Giornata del Malato. De Donatis ai cappellani: «Non siate “distributori” di sacramenti»

Il vicario, a San Giovanni in Laterano, si è rivolto ai sacerdoti che operano negli ospedali: «Avete l’arduo compito di fare sentire la presenza del Signore anche dove sembra prevalere il silenzio di Dio»

Quando la malattia incombe nella vita, è necessario mettere al centro la persona per imparare ad accostarsi alla sofferenza come ha fatto Gesù, invertendo le logiche efficientistiche del mondo.

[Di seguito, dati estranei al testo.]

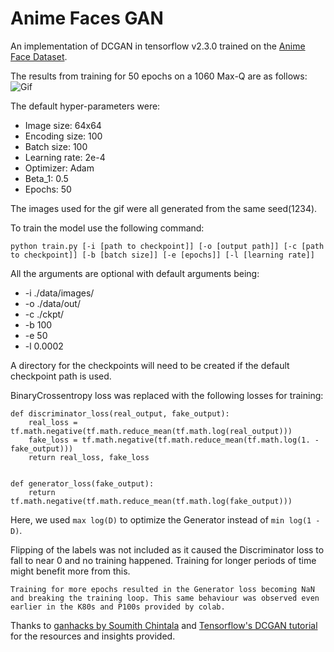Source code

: # Anime Faces GAN

An implementation of DCGAN in tensorflow v2.3.0 trained on the  [Anime Face Dataset](https://www.kaggle.com/splcher/animefacedataset).

The results from training for 50 epochs on a 1060 Max-Q are as follows:
![Gif](./data/out/faces.gif)

The default hyper-parameters were:

- Image size: 64x64
- Encoding size: 100
- Batch size: 100
- Learning rate: 2e-4
- Optimizer: Adam
- Beta_1: 0.5
- Epochs: 50

The images used for the gif were all generated from the same seed(1234).

To train the model use the following command:

```
python train.py [-i [path to checkpoint]] [-o [output path]] [-c [path to checkpoint]] [-b [batch size]] [-e [epochs]] [-l [learning rate]]
```

All the arguments are optional with default arguments being:

- -i ./data/images/
- -o ./data/out/
- -c ./ckpt/
- -b 100
- -e 50
- -l 0.0002

A directory for the checkpoints will need to be created if the default checkpoint path is used.

BinaryCrossentropy loss was replaced with the following losses for training:
```
def discriminator_loss(real_output, fake_output):
    real_loss = tf.math.negative(tf.math.reduce_mean(tf.math.log(real_output)))
    fake_loss = tf.math.negative(tf.math.reduce_mean(tf.math.log(1. - fake_output)))
    return real_loss, fake_loss
    

def generator_loss(fake_output):
    return tf.math.negative(tf.math.reduce_mean(tf.math.log(fake_output)))
```

Here, we used `max log(D)` to optimize the Generator instead of `min log(1 - D)`.

Flipping of the labels was not included as it caused the Discriminator loss to fall to near 0 and no training happened. Training for longer periods of time might benefit more from this.

`Training for more epochs resulted in the Generator loss becoming NaN and breaking the training loop. This same behaviour was observed even earlier in the K80s and P100s provided by colab.`

Thanks to [ganhacks by Soumith Chintala](https://github.com/soumith/ganhacks) and [Tensorflow's DCGAN tutorial](https://www.tensorflow.org/tutorials/generative/dcgan) for the resources and insights provided.

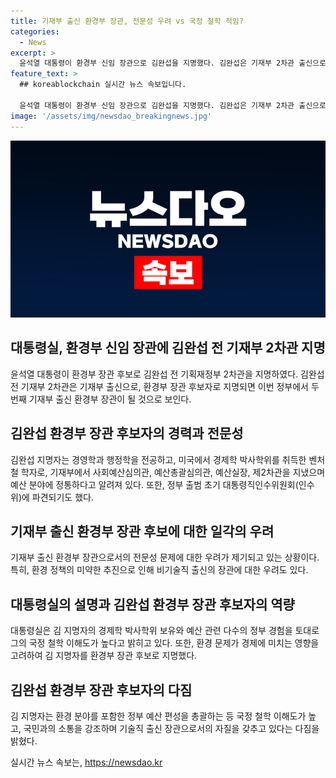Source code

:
 ```yaml
---
title: 기재부 출신 환경부 장관, 전문성 우려 vs 국정 철학 적임?
categories:
  - News
excerpt: >
  윤석열 대통령이 환경부 신임 장관으로 김완섭을 지명했다. 김완섭은 기재부 2차관 출신으로 경제학 박사이며, 예산 업무에 정통하다는 평가를 받았다. 그러나 일각에서는 환경 분야 전문성 문제를 우려하는 목소리도 있다. 대통령실은 환경 문제가 경제에 미치는 영향을 고려하여 김완섭을 지명했으며, 정부의 국정 철학 이해도가 높고 환경 분야 규제를 합리적으로 개선할 적임자라고 설명했다. 김 내정자는 청문 절차에 성실히 임할 것이며, 국민과 소통하여 깨끗하고 안전한 환경을 유지하겠다고 밝혔다.
feature_text: >
  ## koreablockchain 실시간 뉴스 속보입니다.

  윤석열 대통령이 환경부 신임 장관으로 김완섭을 지명했다. 김완섭은 기재부 2차관 출신으로 경제학 박사이며, 예산 업무에 정통하다는 평가를 받았다. 그러나 일각에서는 환경 분야 전문성 문제를 우려하는 목소리도 있다. 대통령실은 환경 문제가 경제에 미치는 영향을 고려하여 김완섭을 지명했으며, 정부의 국정 철학 이해도가 높고 환경 분야 규제를 합리적으로 개선할 적임자라고 설명했다. 김 내정자는 청문 절차에 성실히 임할 것이며, 국민과 소통하여 깨끗하고 안전한 환경을 유지하겠다고 밝혔다.
image: '/assets/img/newsdao_breakingnews.jpg'
---
```


<p><img src="/assets/img/newsdao_breakingnews.jpg" alt="koreablockchain 속보" /></p>

<h2 data-ke-size="size26">대통령실, 환경부 신임 장관에 김완섭 전 기재부 2차관 지명</h2>

<p data-ke-size="size16">윤석열 대통령이 환경부 장관 후보로 김완섭 전 기획재정부 2차관을 지명하였다. 김완섭 전 기재부 2차관은 기재부 출신으로, 환경부 장관 후보자로 지명되면 이번 정부에서 두 번째 기재부 출신 환경부 장관이 될 것으로 보인다.</p>

<h2 data-ke-size="size26">김완섭 환경부 장관 후보자의 경력과 전문성</h2>

<p data-ke-size="size16">김완섭 지명자는 경영학과 행정학을 전공하고, 미국에서 경제학 박사학위를 취득한 벤처철 학자로, 기재부에서 사회예산심의관, 예산총괄심의관, 예산실장, 제2차관을 지냈으며 예산 분야에 정통하다고 알려져 있다. 또한, 정부 출범 초기 대통령직인수위원회(인수위)에 파견되기도 했다.</p>

<h2 data-ke-size="size26">기재부 출신 환경부 장관 후보에 대한 일각의 우려</h2>

<p data-ke-size="size16">기재부 출신 환경부 장관으로서의 전문성 문제에 대한 우려가 제기되고 있는 상황이다. 특히, 환경 정책의 미약한 추진으로 인해 비기술직 출신의 장관에 대한 우려도 있다.</p>

<h2 data-ke-size="size26">대통령실의 설명과 김완섭 환경부 장관 후보자의 역량</h2>

<p data-ke-size="size16">대통령실은 김 지명자의 경제학 박사학위 보유와 예산 관련 다수의 정부 경험을 토대로 그의 국정 철학 이해도가 높다고 밝히고 있다. 또한, 환경 문제가 경제에 미치는 영향을 고려하여 김 지명자를 환경부 장관 후보로 지명했다.</p>

<h2 data-ke-size="size26">김완섭 환경부 장관 후보자의 다짐</h2>

<p data-ke-size="size16">김 지명자는 환경 분야를 포함한 정부 예산 편성을 총괄하는 등 국정 철학 이해도가 높고, 국민과의 소통을 강조하며 기술직 출신 장관으로서의 자질을 갖추고 있다는 다짐을 밝혔다.</p>
실시간 뉴스 속보는, <a href="https://newsdao.kr" rel="dofollow">https://newsdao.kr</a>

È questo il nucleo dell’omelia di monsignor Angelo De Donatis, vicario del Papa per la diocesi di Roma, che ieri sera, 11 febbraio, ha presieduto la solenne concelebrazione per la XXVI Giornata del Malato nella basilica di San Giovanni in Laterano. «Alle strategie mondane contro lo scandalo irrazionale del dolore e della malattia – ha esordito l’arcivescovo – si oppone la battaglia salvifica di Cristo che cerca e crea il contatto con la persona»: la società tende ad isolare chi è malato e fragile, «non solo fisicamente ma anche psicologicamente, facendolo sentire inutile perchè fuori dal ciclo produttivo del guadagno», mentre nei gesti accudenti di Gesù «scorgiamo Dio che viene a visitare il suo popolo».

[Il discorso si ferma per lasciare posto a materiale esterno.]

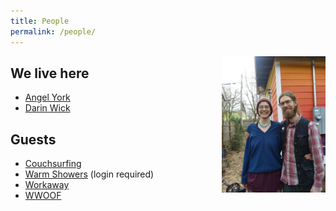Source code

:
 ```yaml
---
title: People
permalink: /people/
---
```



<img style="float: right;" src="/assets/images/angel darin rainbow house 2019.png" width="33%" height="auto" alt="Angel and Darin in front of the rainbow house">


## We live here
- [Angel York](https://angelyork.com/)
- [Darin Wick](https://darinwick.com/)

## Guests
- [Couchsurfing](https://www.couchsurfing.com/people/rainbowhouse)
- [Warm Showers](https://www.warmshowers.org/users/nectarine) (login required)
- [Workaway](https://www.workaway.info/191485637641-en.html)
- [WWOOF](https://wwoofusa.org/farm/rainbow-house-gardens/)


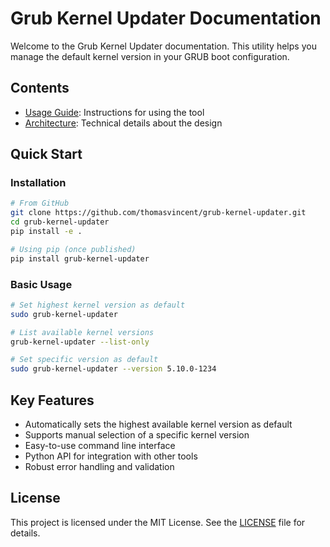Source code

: # Grub Kernel Updater Documentation

Welcome to the Grub Kernel Updater documentation. This utility helps you manage the default kernel version in your GRUB boot configuration.

## Contents

- [Usage Guide](usage.md): Instructions for using the tool
- [Architecture](architecture.md): Technical details about the design

## Quick Start

### Installation

```bash
# From GitHub
git clone https://github.com/thomasvincent/grub-kernel-updater.git
cd grub-kernel-updater
pip install -e .

# Using pip (once published)
pip install grub-kernel-updater
```

### Basic Usage

```bash
# Set highest kernel version as default
sudo grub-kernel-updater

# List available kernel versions
grub-kernel-updater --list-only

# Set specific version as default
sudo grub-kernel-updater --version 5.10.0-1234
```

## Key Features

- Automatically sets the highest available kernel version as default
- Supports manual selection of a specific kernel version
- Easy-to-use command line interface
- Python API for integration with other tools
- Robust error handling and validation

## License

This project is licensed under the MIT License. See the [LICENSE](../LICENSE) file for details.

Commentando il Vangelo, De Donatis ha individuato tre azioni che «esprimono tutta la sollecitudine di Cristo per il lebbroso e che si ripetono anche nella nostra vita». In primo luogo, la compassione «che nasce dal cuore e che non è commiserazione» ma vicinanza, quella che i sacerdoti cappellani sono chiamati a vivere negli ospedali: «state accanto al malato, non siate solo distributori di sacramenti – ha esorato il presule -: avete l’arduo compito di fare sentire la presenza del Signore anche dove sembra prevalere il silenzio di Dio». Di seguito, il tendere la mano ossia «offrire professionalità e, insieme, umanità» – ha chiosato De Donatis rivolgendosi ai medici -: «il malato non vuole sentirsi unicamente un organismo da curare», per questo «fatevi promotori non solo di una salute fisica ma globale: Gesù salvatore si serve anche di voi e della vostra impegnativa professione».

Infine, Gesù tocca il lebbroso: il contatto fisico con il malato, oggi, è competenza di infermieri, portantini, operatori sanitari e volontari che «con il loro prezioso lavoro, o con la scelta di presenza e sostegno – ha detto De Donatis -, nei piccoli ma importanti gesti si fanno strumento del Signore, toccando il suo corpo attraverso le membra dei malati». Concludendo, l’arcivescovo ha invitato a pregare, nel momento della prova, con l’invocazione “Se vuoi, purificami” rivolta dal lebbroso a Gesù, «ascoltando con fiducia anche la risposta del Signore: “lo voglio, sii purificato”». Prima della Messa, davanti alla statua della Madonna di Lourdes, era stata recitata la preghiera del rosario, guidata dal vescovo Paolo Ricciardi, ausiliare della diocesi di Roma e delegato per la Pastorale sanitaria.

Istituita nel 1993 da Giovanni Paolo II, la Giornata del malato si celebra proprio nel giorno della memoria liturgica della Madonna di Lourdes e ieri ricorreva il 160mo anniversario della prima apparizione della Vergine a santa Bernadette Soubirous. «Siamo uniti spiritualmente con la grotta sotto i Pirenei – aveva detto il presule – che è divenuta la casa di Maria e degli ammalati»; meditando i misteri gloriosi, Ricciardi aveva invocato la salute fisica e dell’anima per ciascuno, auspicando che «nel corpo del Risorto sappiamo riconoscere la luce della felicità che ci attende e che passa dalle ferite delle mani e del costato». Ancora, aveva invitato a «rivolgere lo sguardo al cielo per invocare la protezione della Madonna» certi che «ascolta il dolore degli innocenti, la solitudine degli anziani e il battito del cuore di ognuno», anche di colore «che sono definiti in stato vegetativo e, invece, sentono l’amore e ne sono segno».